Dataset records section start

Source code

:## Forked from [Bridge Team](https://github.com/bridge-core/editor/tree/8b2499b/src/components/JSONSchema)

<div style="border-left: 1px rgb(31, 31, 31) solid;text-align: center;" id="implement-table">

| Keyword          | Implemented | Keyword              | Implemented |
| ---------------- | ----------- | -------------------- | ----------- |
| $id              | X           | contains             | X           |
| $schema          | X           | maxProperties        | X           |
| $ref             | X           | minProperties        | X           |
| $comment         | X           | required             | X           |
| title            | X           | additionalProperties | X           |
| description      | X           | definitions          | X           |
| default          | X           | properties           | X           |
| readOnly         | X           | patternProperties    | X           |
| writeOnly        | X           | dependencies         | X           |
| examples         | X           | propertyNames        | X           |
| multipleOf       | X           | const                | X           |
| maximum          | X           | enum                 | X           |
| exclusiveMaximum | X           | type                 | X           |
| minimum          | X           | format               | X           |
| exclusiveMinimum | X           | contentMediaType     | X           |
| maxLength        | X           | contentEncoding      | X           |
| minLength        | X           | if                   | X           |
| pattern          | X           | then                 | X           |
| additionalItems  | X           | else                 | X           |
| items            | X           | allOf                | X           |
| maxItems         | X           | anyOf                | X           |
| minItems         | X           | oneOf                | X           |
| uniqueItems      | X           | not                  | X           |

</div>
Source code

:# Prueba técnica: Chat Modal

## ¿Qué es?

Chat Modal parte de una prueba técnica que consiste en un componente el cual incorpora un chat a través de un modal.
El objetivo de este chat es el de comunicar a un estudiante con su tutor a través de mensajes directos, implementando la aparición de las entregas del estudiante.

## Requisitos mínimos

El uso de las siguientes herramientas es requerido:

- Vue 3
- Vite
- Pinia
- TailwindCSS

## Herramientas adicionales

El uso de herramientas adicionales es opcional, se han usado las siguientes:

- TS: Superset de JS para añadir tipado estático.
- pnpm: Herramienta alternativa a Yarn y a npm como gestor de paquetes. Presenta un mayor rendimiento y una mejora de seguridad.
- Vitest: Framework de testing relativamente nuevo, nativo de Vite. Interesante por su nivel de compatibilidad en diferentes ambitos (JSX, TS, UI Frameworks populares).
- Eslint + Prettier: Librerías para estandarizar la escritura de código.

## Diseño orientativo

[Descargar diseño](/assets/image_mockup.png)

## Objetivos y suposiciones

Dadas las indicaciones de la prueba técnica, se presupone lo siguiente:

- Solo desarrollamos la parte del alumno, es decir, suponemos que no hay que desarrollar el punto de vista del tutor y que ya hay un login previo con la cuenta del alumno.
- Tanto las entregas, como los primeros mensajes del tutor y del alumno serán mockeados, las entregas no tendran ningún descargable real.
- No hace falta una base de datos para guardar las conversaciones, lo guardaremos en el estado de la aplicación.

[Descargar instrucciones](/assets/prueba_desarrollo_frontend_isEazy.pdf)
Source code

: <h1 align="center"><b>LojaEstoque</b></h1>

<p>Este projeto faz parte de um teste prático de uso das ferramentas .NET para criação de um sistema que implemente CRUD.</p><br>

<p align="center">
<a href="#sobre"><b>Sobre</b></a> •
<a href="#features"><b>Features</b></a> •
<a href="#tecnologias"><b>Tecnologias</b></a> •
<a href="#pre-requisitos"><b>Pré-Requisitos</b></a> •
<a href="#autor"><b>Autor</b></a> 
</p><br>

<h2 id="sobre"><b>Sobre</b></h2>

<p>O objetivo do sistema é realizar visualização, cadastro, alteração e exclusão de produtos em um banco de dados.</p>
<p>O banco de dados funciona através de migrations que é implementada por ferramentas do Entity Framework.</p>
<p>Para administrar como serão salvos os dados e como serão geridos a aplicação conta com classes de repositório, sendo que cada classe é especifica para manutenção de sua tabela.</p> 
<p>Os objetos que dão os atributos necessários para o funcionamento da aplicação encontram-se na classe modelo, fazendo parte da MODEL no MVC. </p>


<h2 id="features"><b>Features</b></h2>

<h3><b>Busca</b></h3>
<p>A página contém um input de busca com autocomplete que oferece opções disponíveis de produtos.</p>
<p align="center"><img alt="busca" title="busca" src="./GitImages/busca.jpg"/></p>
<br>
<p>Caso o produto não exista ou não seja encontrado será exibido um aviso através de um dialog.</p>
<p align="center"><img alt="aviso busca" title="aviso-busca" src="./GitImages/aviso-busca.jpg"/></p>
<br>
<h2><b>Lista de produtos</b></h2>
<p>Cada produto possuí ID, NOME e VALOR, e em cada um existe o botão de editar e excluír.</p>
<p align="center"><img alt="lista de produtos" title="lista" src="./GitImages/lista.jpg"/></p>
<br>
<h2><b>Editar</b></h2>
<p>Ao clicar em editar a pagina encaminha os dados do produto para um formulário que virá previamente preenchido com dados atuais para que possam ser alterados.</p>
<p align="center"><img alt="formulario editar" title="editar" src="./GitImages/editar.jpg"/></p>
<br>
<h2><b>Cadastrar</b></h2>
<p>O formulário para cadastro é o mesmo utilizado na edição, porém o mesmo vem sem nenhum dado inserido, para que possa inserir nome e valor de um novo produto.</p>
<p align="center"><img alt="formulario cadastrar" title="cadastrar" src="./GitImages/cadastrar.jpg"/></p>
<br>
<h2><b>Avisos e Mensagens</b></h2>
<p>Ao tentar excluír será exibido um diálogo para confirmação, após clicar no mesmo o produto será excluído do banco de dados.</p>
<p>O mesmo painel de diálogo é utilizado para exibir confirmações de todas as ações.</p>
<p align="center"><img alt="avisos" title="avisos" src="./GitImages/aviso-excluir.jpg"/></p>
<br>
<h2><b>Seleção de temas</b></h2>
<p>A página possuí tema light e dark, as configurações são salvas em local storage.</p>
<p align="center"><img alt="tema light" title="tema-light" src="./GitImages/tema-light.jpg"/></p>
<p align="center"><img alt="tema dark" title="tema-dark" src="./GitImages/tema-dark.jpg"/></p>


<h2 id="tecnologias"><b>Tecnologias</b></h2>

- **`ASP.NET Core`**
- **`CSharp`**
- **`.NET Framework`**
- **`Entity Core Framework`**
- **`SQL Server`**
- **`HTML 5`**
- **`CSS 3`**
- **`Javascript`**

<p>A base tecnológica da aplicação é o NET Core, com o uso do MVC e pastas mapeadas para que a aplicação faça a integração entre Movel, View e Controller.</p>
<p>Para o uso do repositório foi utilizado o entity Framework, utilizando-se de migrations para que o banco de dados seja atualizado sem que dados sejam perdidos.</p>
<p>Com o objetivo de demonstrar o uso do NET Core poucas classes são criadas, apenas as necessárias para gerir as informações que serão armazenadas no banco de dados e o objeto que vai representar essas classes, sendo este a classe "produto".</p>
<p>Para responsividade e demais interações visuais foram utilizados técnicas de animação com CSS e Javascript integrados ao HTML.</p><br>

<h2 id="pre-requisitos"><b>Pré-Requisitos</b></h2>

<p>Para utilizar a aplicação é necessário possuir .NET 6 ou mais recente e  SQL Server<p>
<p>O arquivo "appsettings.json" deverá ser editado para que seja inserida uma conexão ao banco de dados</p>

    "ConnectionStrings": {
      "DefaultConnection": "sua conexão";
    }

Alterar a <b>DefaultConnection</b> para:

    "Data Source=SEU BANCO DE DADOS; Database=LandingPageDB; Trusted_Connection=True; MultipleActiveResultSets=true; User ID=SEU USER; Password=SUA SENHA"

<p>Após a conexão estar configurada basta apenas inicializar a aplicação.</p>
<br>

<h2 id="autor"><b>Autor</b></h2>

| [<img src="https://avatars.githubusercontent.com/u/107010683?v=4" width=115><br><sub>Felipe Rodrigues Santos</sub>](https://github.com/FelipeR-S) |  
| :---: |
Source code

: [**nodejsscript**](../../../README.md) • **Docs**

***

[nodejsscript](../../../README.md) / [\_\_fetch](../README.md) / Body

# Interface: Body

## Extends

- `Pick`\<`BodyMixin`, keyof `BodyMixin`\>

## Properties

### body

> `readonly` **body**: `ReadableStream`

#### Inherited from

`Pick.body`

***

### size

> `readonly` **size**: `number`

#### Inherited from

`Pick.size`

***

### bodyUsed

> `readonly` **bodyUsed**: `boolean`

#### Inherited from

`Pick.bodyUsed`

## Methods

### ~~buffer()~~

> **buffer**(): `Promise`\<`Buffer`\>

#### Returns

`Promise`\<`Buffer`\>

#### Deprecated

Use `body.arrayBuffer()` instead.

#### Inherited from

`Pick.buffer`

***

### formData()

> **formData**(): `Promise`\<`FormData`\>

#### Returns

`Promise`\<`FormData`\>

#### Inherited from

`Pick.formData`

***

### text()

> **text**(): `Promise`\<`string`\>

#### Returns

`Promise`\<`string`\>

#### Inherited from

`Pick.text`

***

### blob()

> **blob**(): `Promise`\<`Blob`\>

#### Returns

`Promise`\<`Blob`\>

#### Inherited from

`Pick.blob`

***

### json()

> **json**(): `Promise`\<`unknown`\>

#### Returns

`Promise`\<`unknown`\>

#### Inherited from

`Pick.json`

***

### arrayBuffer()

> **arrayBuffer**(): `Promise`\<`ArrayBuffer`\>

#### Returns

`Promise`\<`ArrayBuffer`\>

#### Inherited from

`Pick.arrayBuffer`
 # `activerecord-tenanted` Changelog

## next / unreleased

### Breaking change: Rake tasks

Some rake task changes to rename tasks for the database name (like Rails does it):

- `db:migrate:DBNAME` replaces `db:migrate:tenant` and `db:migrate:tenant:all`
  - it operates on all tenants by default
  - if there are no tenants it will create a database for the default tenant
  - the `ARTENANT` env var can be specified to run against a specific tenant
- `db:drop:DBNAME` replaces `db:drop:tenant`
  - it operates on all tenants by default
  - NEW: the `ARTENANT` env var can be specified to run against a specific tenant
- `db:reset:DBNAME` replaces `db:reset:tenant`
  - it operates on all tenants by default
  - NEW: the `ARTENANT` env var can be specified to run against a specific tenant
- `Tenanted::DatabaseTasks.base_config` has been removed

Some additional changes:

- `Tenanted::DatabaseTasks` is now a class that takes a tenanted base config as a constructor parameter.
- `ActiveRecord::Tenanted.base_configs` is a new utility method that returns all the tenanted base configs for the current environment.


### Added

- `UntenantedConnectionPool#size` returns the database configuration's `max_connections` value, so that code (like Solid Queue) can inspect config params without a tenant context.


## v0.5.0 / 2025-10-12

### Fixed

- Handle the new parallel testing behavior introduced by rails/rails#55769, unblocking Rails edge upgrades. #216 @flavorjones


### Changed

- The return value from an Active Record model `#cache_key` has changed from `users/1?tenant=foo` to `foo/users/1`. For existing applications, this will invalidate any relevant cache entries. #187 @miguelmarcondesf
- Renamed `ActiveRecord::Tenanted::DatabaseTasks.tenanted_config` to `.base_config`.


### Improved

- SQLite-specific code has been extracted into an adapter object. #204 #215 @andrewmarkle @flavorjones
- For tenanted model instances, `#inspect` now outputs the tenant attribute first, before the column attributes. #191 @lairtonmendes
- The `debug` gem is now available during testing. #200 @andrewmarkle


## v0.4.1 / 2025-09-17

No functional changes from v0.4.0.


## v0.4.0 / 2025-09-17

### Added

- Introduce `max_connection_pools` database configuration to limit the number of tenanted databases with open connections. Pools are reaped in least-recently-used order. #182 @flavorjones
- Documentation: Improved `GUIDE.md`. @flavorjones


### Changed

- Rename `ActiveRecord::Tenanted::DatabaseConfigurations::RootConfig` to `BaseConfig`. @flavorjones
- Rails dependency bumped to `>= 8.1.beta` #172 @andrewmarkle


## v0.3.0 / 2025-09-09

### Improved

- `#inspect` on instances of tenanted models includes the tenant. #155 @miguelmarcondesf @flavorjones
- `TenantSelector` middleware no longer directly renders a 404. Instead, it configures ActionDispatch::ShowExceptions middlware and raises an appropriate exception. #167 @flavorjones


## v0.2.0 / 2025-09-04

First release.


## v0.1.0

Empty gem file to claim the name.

Dataset records section end

■ **Your task**: Collect every line above that contains the word "miguelmarcondesf".

■ **Response to the exercise**:
- The return value from an Active Record model `#cache_key` has changed from `users/1?tenant=foo` to `foo/users/1`. For existing applications, this will invalidate any relevant cache entries. #187 @miguelmarcondesf
- `#inspect` on instances of tenanted models includes the tenant. #155 @miguelmarcondesf @flavorjones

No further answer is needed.